Three simulations were performed, differing only by the input topography and land use datasets used to generate the WRF terrestrial fields within geogrid.exe. The first simulation (“CONTROL”) employed the default U.S. Geological Survey (USGS) Global 30 arc-s elevation dataset topography (GTOPO30; Gesch and Greenlee 1996) and land use categories (24 types) that come packaged with WPS. These data are based on the World Geodetic System 1984 (WGS84) GCS, whose spheroidal Earth model has a semimajor (equatorial) axis radius of 6 378 137 m; however, geogrid.exe assumes that they use a spherical Earth model with a radius of 6 370 000 m. The second simulation (“NEW”) employed two static datasets not available in WPS, version 3.3: the 3 arc-s (~90 m) National Geospatial-Intelligence Agency (NGA)/National Aeronautics and Space Administration (NASA) Shuttle Radar Topography Mission, version 2.1, dataset (SRTM; Farr et al. 2007; http://dds.cr.usgs.gov/srtm/) for topography, and the 3-arc-s USGS National Land Cover Database 2006 dataset (NLCD; Fry et al. 2011; http://www.mrlc.gov/nlcd06_data.php) for land use. The NLCD categories (33 total) were recategorized to the USGS 24-category system for consistency with the land use categories in the CONTROL simulation. Within the simulation domain, the NLCD categories present could be mapped directly to existing USGS categories, so no categorical mapping decisions were necessary. The native WGS84 GCS on which both SRTM and NLCD are mapped was retained for ingest to geogrid.exe. The third simulation (“NEW_SHIFT”) was the same as the NEW simulation, except that a transform (following Hedgley 1976) from the WGS84 spheroid to the default WRF sphere was applied to the SRTM and NLCD datasets prior to ingesting them into geogrid.exe. This transformation effectively validates the assumption by geogrid.exe of a spherical GCS, so that the latitudinal data for NEW_SHIFT were subsequently mapped “correctly” by geogrid.exe. Next, we discuss the topographic and land use mapping differences among the three cases and present results for the simulations.

3. Results

Figures 3 and 4 present the topographic and land use fields, and their differences, for the three cases. The geolocation of the topography and land use are the same for the CONTROL and NEW cases, since the native data for both used the WGS84 spheroid as their Earth model, but geogrid.exe assumed they were based on a sphere. Differences between the CONTROL and NEW datasets (Figs. 3d and 4d) are due to variation among their source datasets. While the differences in topography tend to be subtle (<±25 m over most of the domain), the differences among the land use datasets are marked. Urban areas are better defined in the NLCD land use data employed for the NEW case, as are the treeless mountainous areas lying above ~3700 m: these are correctly categorized as “barren/sparsely vegetated” in NEW, versus “mixed forest” in CONTROL.

Fig. 3.
Fig. 3.

WRF terrain elevation (m MSL) for the (a) CONTROL, (b) NEW, and (c) NEW_SHIFT simulations. Difference in elevation (m) between (d) CONTROL − NEW, (e) NEW − NEW_SHIFT, and (f) NEW − NEW_SHIFT (realigned). The gray region at the bottom of (f) masks the nonoverlapping region of the NEW and NEW_SHIFT domains where comparison is not possible after realignment. Dots indicating points “B” and “C” in (b) and (c) are described in the Fig. 1 caption.
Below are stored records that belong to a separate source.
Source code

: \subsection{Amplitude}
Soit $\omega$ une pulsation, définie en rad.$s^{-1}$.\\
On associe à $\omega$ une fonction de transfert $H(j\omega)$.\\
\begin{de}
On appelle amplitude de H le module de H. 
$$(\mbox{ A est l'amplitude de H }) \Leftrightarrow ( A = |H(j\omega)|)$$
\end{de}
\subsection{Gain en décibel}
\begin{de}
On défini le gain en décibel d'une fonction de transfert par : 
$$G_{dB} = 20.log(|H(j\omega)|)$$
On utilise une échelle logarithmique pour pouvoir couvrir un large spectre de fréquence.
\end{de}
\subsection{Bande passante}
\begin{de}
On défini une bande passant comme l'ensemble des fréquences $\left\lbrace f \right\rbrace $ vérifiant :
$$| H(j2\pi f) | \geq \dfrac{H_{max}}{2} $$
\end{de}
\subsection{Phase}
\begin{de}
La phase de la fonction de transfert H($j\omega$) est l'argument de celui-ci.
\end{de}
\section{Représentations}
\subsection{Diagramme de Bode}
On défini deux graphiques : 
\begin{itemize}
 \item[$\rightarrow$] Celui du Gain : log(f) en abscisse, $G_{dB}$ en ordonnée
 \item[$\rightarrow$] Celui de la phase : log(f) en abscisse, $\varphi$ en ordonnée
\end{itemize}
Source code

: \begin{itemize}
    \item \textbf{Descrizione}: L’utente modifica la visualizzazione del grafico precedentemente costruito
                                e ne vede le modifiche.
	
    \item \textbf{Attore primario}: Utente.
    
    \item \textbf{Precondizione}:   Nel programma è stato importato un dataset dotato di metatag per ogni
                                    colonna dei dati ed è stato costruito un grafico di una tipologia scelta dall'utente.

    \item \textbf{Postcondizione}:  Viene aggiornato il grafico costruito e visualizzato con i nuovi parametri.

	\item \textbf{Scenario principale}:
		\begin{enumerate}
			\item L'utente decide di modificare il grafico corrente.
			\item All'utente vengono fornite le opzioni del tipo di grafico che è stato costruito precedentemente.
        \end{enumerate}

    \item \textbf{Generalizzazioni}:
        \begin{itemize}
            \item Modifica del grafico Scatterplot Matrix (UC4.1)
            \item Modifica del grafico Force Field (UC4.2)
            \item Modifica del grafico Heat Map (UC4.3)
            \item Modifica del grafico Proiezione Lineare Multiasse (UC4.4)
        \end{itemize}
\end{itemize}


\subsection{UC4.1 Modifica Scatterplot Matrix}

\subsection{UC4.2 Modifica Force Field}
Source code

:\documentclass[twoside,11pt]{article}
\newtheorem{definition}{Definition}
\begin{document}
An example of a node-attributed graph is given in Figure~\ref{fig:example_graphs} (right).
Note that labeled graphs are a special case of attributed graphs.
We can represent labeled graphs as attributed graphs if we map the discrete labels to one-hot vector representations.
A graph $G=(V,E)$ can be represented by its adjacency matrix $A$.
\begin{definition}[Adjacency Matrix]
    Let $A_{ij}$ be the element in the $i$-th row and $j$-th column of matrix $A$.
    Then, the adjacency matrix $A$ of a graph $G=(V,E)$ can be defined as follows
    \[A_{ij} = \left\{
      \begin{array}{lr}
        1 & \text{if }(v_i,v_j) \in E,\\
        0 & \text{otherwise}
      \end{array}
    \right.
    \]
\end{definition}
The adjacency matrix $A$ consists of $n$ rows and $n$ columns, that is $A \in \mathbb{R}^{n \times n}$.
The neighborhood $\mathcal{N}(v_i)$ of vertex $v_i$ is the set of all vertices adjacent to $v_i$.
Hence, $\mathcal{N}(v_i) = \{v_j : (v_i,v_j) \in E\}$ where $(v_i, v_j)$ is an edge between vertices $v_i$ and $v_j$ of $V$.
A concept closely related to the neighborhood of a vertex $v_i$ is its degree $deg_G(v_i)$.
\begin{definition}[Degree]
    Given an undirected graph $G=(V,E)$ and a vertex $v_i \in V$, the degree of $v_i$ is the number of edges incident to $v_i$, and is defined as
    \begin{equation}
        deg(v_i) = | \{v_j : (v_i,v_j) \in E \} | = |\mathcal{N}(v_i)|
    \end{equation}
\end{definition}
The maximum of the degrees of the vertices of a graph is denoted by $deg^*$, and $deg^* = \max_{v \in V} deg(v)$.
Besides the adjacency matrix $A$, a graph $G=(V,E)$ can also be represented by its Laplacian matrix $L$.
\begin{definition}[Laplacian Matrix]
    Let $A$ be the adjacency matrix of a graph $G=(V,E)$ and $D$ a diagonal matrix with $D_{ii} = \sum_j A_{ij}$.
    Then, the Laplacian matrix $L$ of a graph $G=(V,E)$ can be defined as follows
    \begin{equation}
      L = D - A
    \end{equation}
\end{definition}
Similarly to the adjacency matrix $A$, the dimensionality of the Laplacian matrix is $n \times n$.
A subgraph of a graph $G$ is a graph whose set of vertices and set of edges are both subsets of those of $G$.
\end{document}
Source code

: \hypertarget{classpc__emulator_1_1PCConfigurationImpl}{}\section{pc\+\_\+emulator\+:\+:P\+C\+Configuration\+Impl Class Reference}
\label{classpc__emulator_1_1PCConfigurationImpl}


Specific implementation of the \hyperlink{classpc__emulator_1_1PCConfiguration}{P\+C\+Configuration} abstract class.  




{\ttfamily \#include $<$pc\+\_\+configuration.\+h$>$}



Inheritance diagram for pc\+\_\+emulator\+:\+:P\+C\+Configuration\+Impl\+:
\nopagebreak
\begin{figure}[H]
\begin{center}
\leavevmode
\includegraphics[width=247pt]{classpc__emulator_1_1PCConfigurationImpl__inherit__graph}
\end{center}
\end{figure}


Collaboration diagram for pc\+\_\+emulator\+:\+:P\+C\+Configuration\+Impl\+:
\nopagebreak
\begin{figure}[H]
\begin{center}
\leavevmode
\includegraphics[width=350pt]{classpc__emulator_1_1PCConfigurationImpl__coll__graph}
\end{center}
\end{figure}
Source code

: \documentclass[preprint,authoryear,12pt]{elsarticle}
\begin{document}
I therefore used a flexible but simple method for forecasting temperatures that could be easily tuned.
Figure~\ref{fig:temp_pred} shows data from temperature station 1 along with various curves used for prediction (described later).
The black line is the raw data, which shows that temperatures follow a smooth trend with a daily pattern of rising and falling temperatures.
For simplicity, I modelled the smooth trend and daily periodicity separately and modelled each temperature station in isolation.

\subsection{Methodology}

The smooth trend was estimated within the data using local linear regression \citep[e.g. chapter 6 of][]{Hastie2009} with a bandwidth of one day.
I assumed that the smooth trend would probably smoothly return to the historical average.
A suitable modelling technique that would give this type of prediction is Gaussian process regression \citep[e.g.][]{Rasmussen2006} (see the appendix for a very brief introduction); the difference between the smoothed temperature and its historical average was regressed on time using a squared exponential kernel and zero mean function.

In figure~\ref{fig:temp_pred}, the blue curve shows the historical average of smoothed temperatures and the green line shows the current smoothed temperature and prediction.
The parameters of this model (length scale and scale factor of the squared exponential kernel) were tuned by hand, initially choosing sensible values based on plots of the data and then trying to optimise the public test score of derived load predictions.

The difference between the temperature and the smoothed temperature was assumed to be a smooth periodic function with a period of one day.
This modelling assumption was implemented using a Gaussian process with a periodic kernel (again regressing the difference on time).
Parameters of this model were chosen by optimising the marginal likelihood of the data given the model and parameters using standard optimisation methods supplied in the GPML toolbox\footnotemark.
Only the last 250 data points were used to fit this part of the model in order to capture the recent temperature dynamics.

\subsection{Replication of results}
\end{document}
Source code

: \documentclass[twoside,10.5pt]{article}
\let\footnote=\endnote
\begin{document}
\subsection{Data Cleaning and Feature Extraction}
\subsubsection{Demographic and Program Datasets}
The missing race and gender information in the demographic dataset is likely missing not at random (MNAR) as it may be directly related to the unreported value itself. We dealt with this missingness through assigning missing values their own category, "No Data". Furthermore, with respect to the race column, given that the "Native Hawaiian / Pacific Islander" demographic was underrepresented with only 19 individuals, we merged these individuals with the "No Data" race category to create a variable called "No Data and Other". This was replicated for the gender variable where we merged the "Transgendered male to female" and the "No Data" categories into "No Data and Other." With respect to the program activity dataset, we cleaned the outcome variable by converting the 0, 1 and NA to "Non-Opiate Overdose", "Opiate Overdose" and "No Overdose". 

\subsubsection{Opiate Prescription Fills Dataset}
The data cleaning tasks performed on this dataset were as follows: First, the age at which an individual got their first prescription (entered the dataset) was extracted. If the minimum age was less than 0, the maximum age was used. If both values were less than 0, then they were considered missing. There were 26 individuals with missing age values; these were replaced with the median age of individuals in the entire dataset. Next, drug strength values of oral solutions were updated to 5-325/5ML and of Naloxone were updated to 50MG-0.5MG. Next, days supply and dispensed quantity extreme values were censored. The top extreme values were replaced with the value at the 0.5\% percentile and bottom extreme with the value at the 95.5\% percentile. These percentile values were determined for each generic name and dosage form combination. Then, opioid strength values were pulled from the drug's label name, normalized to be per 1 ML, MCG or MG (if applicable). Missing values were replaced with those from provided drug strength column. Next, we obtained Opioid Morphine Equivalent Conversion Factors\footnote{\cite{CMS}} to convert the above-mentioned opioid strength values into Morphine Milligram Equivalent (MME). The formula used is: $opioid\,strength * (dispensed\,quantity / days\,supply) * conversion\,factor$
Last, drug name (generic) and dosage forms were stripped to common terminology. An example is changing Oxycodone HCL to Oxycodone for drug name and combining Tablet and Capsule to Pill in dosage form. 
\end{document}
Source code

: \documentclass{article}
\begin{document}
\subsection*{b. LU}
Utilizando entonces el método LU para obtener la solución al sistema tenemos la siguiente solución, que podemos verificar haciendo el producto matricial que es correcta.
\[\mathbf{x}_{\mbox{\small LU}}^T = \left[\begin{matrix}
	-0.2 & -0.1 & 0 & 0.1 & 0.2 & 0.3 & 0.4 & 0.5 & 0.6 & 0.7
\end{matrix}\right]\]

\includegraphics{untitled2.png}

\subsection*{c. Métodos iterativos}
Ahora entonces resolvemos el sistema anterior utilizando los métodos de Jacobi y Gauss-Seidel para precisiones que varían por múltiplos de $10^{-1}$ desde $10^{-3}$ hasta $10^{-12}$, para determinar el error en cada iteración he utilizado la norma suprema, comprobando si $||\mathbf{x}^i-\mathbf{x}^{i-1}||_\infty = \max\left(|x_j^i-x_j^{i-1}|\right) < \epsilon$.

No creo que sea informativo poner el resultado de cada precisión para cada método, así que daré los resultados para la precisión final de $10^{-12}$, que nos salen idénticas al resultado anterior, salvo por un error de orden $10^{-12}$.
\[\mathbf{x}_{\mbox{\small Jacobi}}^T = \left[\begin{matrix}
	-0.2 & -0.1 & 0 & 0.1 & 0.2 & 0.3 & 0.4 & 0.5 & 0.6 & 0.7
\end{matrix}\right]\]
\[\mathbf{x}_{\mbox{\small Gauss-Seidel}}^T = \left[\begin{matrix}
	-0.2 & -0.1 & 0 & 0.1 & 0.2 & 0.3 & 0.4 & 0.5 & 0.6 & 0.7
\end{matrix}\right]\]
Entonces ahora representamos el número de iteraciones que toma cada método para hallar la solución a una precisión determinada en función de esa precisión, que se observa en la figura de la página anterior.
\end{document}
Citation: Monthly Weather Review 141, 6; 10.1175/MWR-D-12-00351.1

Fig. 4.
Fig. 4.

As in Fig. 3, but for the (a)–(c) WRF land use index (categorical) and (d)–(f) differences (grid points with land use categories that differ between respective simulations are indicated with black).

Citation: Monthly Weather Review 141, 6; 10.1175/MWR-D-12-00351.1

The topography and land use for the NEW_SHIFT case (Figs. 3c and 4c) lie about 20 km to the south compared to CONTROL and NEW, because the data were transformed from WGS84 to the sphere before they were ingested and remapped to the WRF domains by geogrid.exe. As expected from the ~20-km shift, the differences between the topography and land use in NEW versus NEW_SHIFT are large (Figs. 3e and 4e). Note that interpolation techniques led to subtle differences between the NEW and NEW_SHIFT topography and land use fields when mapped onto the WRF domain, despite being from the same input dataset, because the Earth model shift (20.88 km at 39°N) was not exactly proportional to the 1.00-km WRF grid spacing. These subtle interpolation differences are apparent in Figs. 3f and 4f, in which the difference between the topography and land use in NEW and NEW_SHIFT is shown after realigning NEW_SHIFT 20 grid boxes (i.e., 20 km) to the north, which is the grid increment for which NEW and NEW_SHIFT best correspond when realigned. The “realigned” NEW_SHIFT data facilitates interpreting the causality for differences among the simulations, as discussed below.

Figure 5 presents the results for 2-m temperature 10 h into the simulations, at 2200 UTC 4 July 2009 (1600 LST). The differences between CONTROL and NEW (Fig. 5d) are generally within ±1°C, suggesting a modest impact on simulations due to differences between the source datasets. The differences between NEW and NEW_SHIFT (Fig. 5e) are substantially larger because of the ~20-km shift in topography, indicating that the manner in which the Earth models of terrestrial input data are treated has first-order impacts on high-resolution simulations. If the NEW_SHIFT data are realigned so that they correspond with the NEW data (Fig. 5f), the differences due to shifting the topography by 20 km (Fig. 5e) are largely removed, isolating the other shift-related differences among the simulations caused by 1) the differential positioning of topographic/land use fields with respect to the NARR boundary conditions (which do not shift); 2) subtle topographic/land use interpolation differences (Figs. 3f and 4f); and 3) latitude-dependent physics (i.e., the Coriolis forcing and map factors that appear in the LAM’s momentum equations; this effect is likely comparatively minor). The collective impact of these influences is comparable to that of using different terrestrial input datasets (Fig. 5d). Therefore, even if LAM output are correctly remapped during postprocessing, there are still important localized impacts on the simulations due to the three factors noted above, which cannot be rectified.

Fig. 5.
Fig. 5.

As in Fig. 3, but for the (a)–(c) WRF-simulated 2-m air temperature (°C) and (d)–(f) differences (°C) at 2200 UTC 4 Jul 2009 (1600 LST).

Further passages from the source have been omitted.